Monday, Sep. 22, 1980
Memento Mori
By Timothy Foote
NO MAN'S LAND
by John Toland
Doubleday; 651 pages; $17.95
These days, American veterans who want to relive the horrid past make pilgrimages to Bataan or plan fraternal parties in Huertgen Forest. But when it comes to war stories and patriotic gore, World War II trails well behind memories of another war, as John Toland amply proves in this plodding yet passionately detailed resurrection of 1918.
In the spring of that year, General Erich Ludendorff launched the greatest military assault in history (62 divisions, more than 600,000 men, a 6,000-gun artillery barrage), and after years of stalemate blew a wedge, at places 100 miles wide and 40 miles deep, in Allied lines. By early summer, Germany seemed within a hot breath of taking Paris, driving the British army into the sea and winning the war. Then the Americans, as Toland puts it, finally got a chance to "show the world that [they] could fight as well as talk," and the counterattacks began. The overextended German army collapsed. In November the Kaiser resigned, and a scrappy little corporal, twice decorated for gallantry, flung himself on his hospital cot and wept. On the spot, Adolf Hitler swore he would devote his life to avenging his betrayed country.
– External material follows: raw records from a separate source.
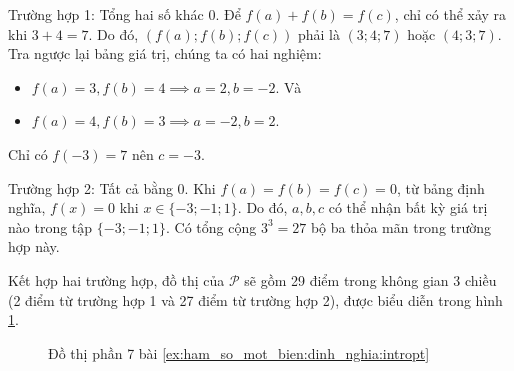\textcolor{colorEmphasis}{Trường hợp 1}: Tổng hai số khác 0. Để $f(a) + f(b) = f(c)$, chỉ có thể xảy ra khi $3 + 4 = 7$. Do đó, $(f(a); f(b); f(c))$ phải là $(3; 4; 7)$ hoặc $(4; 3; 7)$. Tra ngược lại bảng giá trị, chúng ta có hai nghiệm:
   \begin{itemize}
      \item $f(a)=3, f(b)=4 \implies a=2, b=-2$. Và
      \item $f(a)=4, f(b)=3 \implies a=-2, b=2$.
   \end{itemize}

Chỉ có $f(-3) = 7$ nên $c = -3$.

\textcolor{colorEmphasisCyan}{Trường hợp 2}: Tất cả bằng 0. Khi $f(a) = f(b) = f(c) = 0$, từ bảng định nghĩa, $f(x)=0$ khi $x \in \{-3; -1; 1\}$. Do đó, $a, b, c$ có thể nhận bất kỳ giá trị nào trong tập $\{-3; -1; 1\}$. Có tổng cộng $3^3 = 27$ bộ ba thỏa mãn trong trường hợp này.

Kết hợp hai trường hợp, đồ thị của $\mathcal{P}$ sẽ gồm 29 điểm trong không gian 3 chiều (2 điểm từ trường hợp 1 và 27 điểm từ trường hợp 2), được biểu diễn trong hình \ref{fig:ham_so_mot_bien:dinh_nghia:dtp8}.

\begin{figure}[H]
   \centering
   \caption{Đồ thị phần 7 bài \ref{ex:ham_so_mot_bien:dinh_nghia:intropt}}
   \label{fig:ham_so_mot_bien:dinh_nghia:dtp8}
\end{figure}

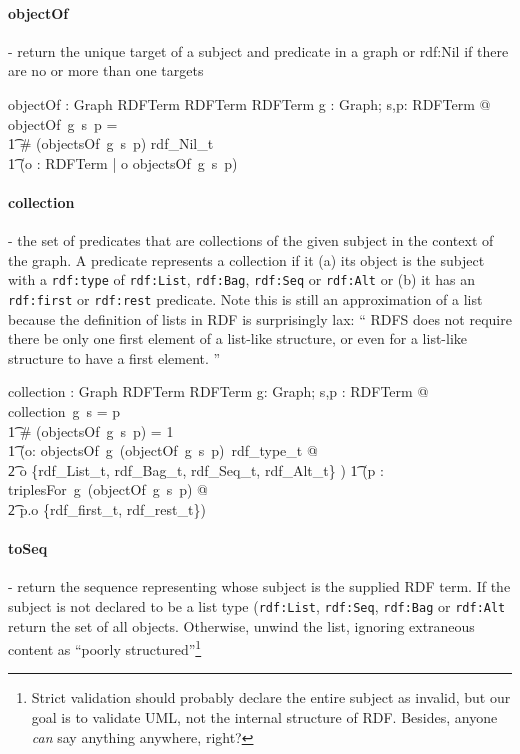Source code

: \documentclass{article}
\def\uri#1{{\tt #1}}
\begin{document}
\paragraph{\textbf{objectOf} }- return the unique target of a subject and predicate in a graph or rdf:Nil if there are no or more than one targets
\begin{gendef}
  objectOf : Graph \pfun RDFTerm \pfun RDFTerm \pfun RDFTerm
\where
  \forall g : Graph; s,p: RDFTerm @ objectOf~g~s~p = \\
\t1    \IF \# (objectsOf~g~s~p)  \THEN rdf\_Nil\_t \ELSE \\
\t1   (\mu o : RDFTerm | o \in objectsOf~g~s~p)
\end{gendef}

\paragraph{\textbf{collection}}- the set of predicates that are collections of the given subject in the context of the graph.  A predicate represents a collection if
it (a) its object is the subject with a \uri{rdf:type} of \uri{rdf:List}, \uri{rdf:Bag}, \uri{rdf:Seq} or \uri{rdf:Alt} or
(b) it has an \uri{rdf:first} or \uri{rdf:rest} predicate.  Note this is still an approximation of a list because the definition of lists in RDF is surprisingly lax: `` RDFS does not require there be only one first element of a list-like structure, or even for a list-like structure to have a first element. ''\cite{rdfschema}
 
\begin{gendef}
    collection : Graph \pfun RDFTerm \pfun RDFTerm 
\where
    \forall g: Graph; s,p : RDFTerm @ collection~g~s = p \iff \\
\t1 \# (objectsOf~g~s~p) = 1 \land \\
\t1 (\exists o: objectsOf~g~(objectOf~g~s~p)~rdf\_type\_t @ \\
\t2 o \in \{rdf\_List\_t, rdf\_Bag\_t, rdf\_Seq\_t, rdf\_Alt\_t\} ) \lor 
\also
\t1 (\exists p : triplesFor~g~(objectOf~g~s~p) @ \\
\t2 p.o \in \{rdf\_first\_t, rdf\_rest\_t\})
\end{gendef}
 

\paragraph{\textbf{toSeq}} - return the sequence representing whose subject is the supplied RDF term.  If the subject is not declared to be a list type
(\uri{rdf:List}, \uri{rdf:Seq}, \uri{rdf:Bag} or \uri{rdf:Alt} return 
the set of all objects. Otherwise, unwind the list, ignoring extraneous content as ``poorly structured''\footnote{Strict validation should probably declare the entire subject as
invalid, but our goal is to validate UML, not the internal structure of RDF.  Besides, anyone \emph{can} say anything anywhere, right?}
\end{document}
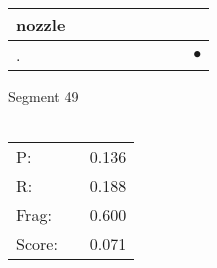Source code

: \documentclass[landscape]{article}
\newcommand{\ssp}{\hspace{2pt}}
\newcommand{\mex}{\cellcolor{g}$\bullet$}
\begin{document}
\begin{tabular}{|l|p{10pt}|p{10pt}|p{10pt}|p{10pt}|p{10pt}|p{10pt}|p{10pt}|p{10pt}|}
\hline
\ssp nozzle \ssp&\hspace{2pt}&\hspace{2pt}&\hspace{2pt}&\hspace{2pt}&\hspace{2pt}&\hspace{2pt}&\hspace{2pt}&\hspace{2pt}\\
\hline
\ssp \cellcolor{ref7}. \ssp&\hspace{2pt}&\hspace{2pt}&\hspace{2pt}&\hspace{2pt}&\hspace{2pt}&\hspace{2pt}&\hspace{2pt}&\hspace{2pt}\mex\\
\hline
\end{tabular}

\vspace{6pt}
\noindent Segment 49\\\\
\noindent\begin{tabular}{lm{12pt}r}
\hline
P:&&0.136\\
R:&&0.188\\
Frag:&&0.600\\
Score:&&0.071\\
\end{tabular}

\newpage
\end{document}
If none of this is news, it has rarely been so methodically worked over. Toland's main intent is to evoke the sweep of battle from the Chemin des Dames to the Marne, from Belleau Wood to the Argonne. He sometimes wrings from familiar historic horrors memorable touches of contrary humanity. What was it like to listen to 8,500 guns, a sound that no human ear had ever heard before? For Winston Churchill, who visited France to see the war firsthand, the crescendo rose "exactly as a pianist runs his hands across the keyboard from treble to bass." For Private Frank Gray the thunder was "one roll, one roar, which never diminished and never increased, and which, indeed, imagination refused to conceive could be increased." After listening to a similar barrage, a U.S. Marine exulted: "I never want to have a grander feeling or I'd just naturally die of joy."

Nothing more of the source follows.